Women literally weren’t allowed to wear the trousers at Swoffer Reed, as it was known when Shauna started out, let alone work as negotiators.

It was a time when the company’s photographers had to run down to Boots every morning to get negatives developed and sent out with the post. The agents, too, would have to have plenty of coinage on them for a quick dash to the telephone box when sealing a deal. But it was the presence of one director of the company 15 years her senior that made Shauna strive for the top.

‘She made it look glamorous and fun and she taught me, however much of a cliche it may sound, that you only get out of life what you put in,’ she said.

Shauna’s younger years were spent helping out at her family’s hotels and B and Bs on the island.

‘My mother put us to work early on, I was a waitress and chambermaid before I hit 15 when all I did was plan to get out.’

In 1982 she attended Birmingham Polytechnic to study foreign languages for business, living next to Aston Villa football ground, which was ‘always interesting, such a change compared to Guernsey’. Despite plans to conquer the world and earn her riches, a brief stint back on the island after university working at Condor left Shauna pining for her way out again.

‘A friend of a friend was moving to Tenerife and needed to employ a Spanish speaker. I’m not sure I really did speak Spanish.

‘I spent three months living in a hotel. I thought I’d died and gone to heaven, eating out every night.’

Her now boss was involved in property and work took her on a route that led to her living behind Harrods before setting off to Portugal.

‘I met all sorts of interesting people. They only built one house and a garden, but I had lots of fun.’

Then a job selling kitchens in the Algarve became Shauna’s own first taste of the industry.

‘I wanted to be selling property but I wasn’t old enough really, I was only 21 when I went out there and of course it was all very male.’

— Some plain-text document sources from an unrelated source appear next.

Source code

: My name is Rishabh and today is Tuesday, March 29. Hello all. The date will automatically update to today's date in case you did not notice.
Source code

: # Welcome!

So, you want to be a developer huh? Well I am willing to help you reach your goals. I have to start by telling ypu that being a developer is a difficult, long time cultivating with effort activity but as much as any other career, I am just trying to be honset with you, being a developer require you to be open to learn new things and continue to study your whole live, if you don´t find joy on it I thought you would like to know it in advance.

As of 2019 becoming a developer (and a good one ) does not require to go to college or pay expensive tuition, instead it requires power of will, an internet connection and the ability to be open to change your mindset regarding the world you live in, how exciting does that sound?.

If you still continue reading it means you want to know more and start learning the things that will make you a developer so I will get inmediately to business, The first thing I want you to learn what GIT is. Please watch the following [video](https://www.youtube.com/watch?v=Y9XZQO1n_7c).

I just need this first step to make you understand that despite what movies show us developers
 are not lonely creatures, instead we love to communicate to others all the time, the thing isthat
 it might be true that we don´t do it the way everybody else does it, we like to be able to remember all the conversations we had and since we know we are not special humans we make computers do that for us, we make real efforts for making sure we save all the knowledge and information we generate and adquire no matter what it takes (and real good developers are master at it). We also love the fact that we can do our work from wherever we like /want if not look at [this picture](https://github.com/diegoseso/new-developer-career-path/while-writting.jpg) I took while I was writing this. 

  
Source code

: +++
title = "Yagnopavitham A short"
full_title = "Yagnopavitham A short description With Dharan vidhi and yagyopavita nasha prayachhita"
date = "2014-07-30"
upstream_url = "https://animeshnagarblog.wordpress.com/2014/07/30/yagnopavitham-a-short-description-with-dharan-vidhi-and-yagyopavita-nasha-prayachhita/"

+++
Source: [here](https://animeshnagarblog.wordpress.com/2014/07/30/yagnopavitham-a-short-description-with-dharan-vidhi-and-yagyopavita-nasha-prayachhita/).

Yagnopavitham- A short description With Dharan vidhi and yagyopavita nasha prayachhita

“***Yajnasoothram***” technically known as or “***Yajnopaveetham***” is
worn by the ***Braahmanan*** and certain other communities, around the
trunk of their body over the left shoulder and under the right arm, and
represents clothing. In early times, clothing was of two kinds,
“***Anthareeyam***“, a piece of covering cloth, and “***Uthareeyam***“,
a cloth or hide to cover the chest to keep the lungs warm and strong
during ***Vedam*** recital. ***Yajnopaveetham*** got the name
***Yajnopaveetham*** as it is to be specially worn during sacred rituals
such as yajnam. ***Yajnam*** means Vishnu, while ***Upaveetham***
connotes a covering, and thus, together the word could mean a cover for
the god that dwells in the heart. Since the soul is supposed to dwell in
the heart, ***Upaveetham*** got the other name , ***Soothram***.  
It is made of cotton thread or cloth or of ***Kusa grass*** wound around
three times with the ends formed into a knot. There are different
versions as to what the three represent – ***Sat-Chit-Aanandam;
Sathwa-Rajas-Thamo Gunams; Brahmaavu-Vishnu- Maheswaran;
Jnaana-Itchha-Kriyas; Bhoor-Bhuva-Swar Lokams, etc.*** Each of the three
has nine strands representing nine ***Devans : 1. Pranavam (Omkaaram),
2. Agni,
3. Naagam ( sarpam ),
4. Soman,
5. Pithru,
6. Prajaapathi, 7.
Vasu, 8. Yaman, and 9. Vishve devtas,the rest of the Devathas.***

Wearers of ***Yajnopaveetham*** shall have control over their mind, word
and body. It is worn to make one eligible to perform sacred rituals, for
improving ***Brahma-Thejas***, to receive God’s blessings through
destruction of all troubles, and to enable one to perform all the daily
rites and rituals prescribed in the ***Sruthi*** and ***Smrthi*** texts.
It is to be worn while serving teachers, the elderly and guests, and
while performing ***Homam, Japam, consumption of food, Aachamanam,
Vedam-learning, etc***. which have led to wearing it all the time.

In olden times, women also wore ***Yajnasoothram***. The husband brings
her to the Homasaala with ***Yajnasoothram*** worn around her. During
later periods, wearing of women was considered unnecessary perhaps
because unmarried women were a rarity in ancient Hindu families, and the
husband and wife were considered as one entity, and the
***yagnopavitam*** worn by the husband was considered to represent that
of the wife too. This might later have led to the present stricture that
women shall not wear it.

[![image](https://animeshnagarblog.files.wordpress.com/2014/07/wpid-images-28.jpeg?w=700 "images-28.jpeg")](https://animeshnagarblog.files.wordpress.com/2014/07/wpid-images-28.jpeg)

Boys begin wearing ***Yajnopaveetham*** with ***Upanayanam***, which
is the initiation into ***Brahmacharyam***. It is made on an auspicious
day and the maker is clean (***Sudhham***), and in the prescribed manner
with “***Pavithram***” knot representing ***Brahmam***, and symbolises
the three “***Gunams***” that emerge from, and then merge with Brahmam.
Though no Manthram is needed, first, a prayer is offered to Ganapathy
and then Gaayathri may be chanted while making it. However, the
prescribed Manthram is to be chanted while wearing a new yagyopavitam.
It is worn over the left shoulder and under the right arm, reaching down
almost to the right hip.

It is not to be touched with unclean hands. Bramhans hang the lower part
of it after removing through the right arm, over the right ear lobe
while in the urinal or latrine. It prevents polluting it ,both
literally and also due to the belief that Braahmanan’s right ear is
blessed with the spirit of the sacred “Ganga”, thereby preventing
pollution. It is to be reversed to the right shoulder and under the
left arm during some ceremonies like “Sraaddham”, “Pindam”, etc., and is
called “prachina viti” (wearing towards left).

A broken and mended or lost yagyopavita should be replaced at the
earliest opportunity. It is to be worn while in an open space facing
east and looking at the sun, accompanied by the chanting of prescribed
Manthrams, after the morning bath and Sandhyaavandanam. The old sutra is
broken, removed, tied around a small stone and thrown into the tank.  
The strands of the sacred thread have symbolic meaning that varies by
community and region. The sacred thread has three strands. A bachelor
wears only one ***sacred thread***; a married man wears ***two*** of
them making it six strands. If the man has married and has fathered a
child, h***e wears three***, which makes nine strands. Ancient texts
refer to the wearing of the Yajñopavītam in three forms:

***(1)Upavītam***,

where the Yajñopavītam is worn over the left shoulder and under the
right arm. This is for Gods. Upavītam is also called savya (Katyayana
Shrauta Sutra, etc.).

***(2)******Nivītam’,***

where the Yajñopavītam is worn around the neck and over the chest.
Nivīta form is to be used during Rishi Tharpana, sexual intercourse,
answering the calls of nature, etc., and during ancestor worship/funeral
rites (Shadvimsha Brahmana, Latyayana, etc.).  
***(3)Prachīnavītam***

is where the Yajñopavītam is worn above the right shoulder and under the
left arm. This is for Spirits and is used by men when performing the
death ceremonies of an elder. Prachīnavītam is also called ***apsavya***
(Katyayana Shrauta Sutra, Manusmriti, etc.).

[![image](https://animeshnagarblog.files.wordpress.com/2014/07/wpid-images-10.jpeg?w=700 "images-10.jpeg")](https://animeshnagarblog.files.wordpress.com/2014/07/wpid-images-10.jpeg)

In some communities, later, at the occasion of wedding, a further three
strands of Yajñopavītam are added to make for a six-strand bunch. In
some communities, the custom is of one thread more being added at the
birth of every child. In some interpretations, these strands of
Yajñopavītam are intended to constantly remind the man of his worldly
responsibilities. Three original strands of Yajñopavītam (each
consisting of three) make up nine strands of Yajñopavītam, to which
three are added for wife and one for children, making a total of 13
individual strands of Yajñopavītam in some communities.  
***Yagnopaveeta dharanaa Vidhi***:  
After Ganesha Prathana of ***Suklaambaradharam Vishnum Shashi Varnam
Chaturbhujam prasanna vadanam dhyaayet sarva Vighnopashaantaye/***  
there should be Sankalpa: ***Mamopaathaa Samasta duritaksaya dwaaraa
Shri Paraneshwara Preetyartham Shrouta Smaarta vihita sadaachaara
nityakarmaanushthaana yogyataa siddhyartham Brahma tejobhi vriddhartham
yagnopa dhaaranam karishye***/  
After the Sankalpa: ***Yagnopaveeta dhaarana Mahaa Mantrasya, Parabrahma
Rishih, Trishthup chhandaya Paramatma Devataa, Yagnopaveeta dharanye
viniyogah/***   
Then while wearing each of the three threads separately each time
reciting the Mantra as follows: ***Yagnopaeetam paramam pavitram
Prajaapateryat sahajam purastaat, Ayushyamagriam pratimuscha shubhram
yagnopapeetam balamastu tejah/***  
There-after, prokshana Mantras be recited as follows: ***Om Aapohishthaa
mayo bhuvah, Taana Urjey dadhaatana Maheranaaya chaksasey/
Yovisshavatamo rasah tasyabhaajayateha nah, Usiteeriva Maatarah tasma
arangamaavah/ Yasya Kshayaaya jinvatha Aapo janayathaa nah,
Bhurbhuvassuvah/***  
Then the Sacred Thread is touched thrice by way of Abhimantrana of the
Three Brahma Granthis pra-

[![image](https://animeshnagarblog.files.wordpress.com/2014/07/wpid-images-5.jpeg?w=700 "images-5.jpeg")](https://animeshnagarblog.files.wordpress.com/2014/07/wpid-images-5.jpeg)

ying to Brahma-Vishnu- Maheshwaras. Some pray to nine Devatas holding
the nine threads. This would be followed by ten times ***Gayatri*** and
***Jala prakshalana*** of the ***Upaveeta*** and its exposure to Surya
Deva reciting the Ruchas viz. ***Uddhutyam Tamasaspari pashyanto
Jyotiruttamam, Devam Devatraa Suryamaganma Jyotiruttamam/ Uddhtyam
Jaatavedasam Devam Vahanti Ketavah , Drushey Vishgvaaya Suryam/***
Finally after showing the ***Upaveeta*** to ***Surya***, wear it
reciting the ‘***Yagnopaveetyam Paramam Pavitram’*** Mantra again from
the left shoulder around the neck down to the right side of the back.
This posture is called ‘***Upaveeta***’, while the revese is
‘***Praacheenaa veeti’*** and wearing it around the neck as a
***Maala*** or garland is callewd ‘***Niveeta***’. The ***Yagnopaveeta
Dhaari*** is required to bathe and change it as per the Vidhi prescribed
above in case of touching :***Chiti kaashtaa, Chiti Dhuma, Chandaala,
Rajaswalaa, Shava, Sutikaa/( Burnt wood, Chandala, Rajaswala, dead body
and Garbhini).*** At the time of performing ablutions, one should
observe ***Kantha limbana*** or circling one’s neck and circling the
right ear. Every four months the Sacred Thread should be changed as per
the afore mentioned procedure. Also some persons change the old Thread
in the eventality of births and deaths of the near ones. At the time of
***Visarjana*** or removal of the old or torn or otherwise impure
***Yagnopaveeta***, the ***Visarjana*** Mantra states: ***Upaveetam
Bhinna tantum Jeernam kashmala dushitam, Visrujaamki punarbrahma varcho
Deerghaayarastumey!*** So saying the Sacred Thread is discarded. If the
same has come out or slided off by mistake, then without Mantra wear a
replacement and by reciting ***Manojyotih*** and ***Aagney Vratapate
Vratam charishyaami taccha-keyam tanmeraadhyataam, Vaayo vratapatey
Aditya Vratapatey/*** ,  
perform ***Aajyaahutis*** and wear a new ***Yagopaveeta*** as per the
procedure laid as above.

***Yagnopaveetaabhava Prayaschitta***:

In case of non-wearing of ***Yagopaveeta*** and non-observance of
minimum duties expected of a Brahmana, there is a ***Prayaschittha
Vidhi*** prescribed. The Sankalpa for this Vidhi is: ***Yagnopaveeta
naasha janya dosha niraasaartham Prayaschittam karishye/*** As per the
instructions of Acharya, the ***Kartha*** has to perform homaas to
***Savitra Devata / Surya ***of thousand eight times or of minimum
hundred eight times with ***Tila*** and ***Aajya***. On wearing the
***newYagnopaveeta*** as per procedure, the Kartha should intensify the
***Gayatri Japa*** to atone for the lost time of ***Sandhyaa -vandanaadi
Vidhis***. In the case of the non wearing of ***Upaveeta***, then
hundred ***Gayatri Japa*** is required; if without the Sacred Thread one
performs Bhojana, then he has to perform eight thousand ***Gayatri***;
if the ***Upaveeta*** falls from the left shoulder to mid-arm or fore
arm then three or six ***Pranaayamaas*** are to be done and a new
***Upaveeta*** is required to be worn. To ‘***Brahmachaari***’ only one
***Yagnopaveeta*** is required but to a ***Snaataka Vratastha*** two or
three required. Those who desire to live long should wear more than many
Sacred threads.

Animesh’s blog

At 24, Shauna returned the island when her dad fell ill and to a bank job. Slightly despairing, she was quick to look into a position at Swoffer Reed after hearing good things from an acquaintance. The plan at the time was for the office to move into the High Street and Shauna, young and suntanned, was offered a job sitting – purposefully – in the window answering the telephone.

‘The move to the High Street never happened. When I turned up to work, they said they didn’t have an open market secretary and asked me to do that. I don’t think I was a particularly good secretary.’

Today she exudes a confidence Shauna insists is ‘just a front’, but her foray into real estate became one built on careful progression.

‘I don’t remember my first sale, but I remember all the mistakes,’ she said.

‘I also remember most of all the lovely people I worked with.’

By the early ’90s the office was full of women. Shauna had met her soon-to-be husband and had already outstayed the two years on Guernsey she had promised herself in 1987.

Despite occasional pangs for what might have been on the Algarve, Shauna says her home turf makes the job easy.

‘I don’t think I could have been selling houses here for 30 years if I didn’t believe in Guernsey.’

Over time Shauna moved from local to open market negotiator, picking up business lessons that never go out of style.

‘You have to sell to the person, there’s no need pointing out six bedrooms as a plus point if they’re really looking for three – a good agent can make a house sound smaller if they need to.’

Shauna has dealt with the naysayers throughout her career with remarkable restraint, calmly passing the call on elsewhere when someone asked to speak to a ‘real director’ and not driving a client into a wall when asked just 10 years ago if she was the Saturday girl. Like her favourite sorts of property, she is classy and not to be messed around with.

‘I have a lot of respect for those people who haven’t felt the need to run with the trends,’ she said.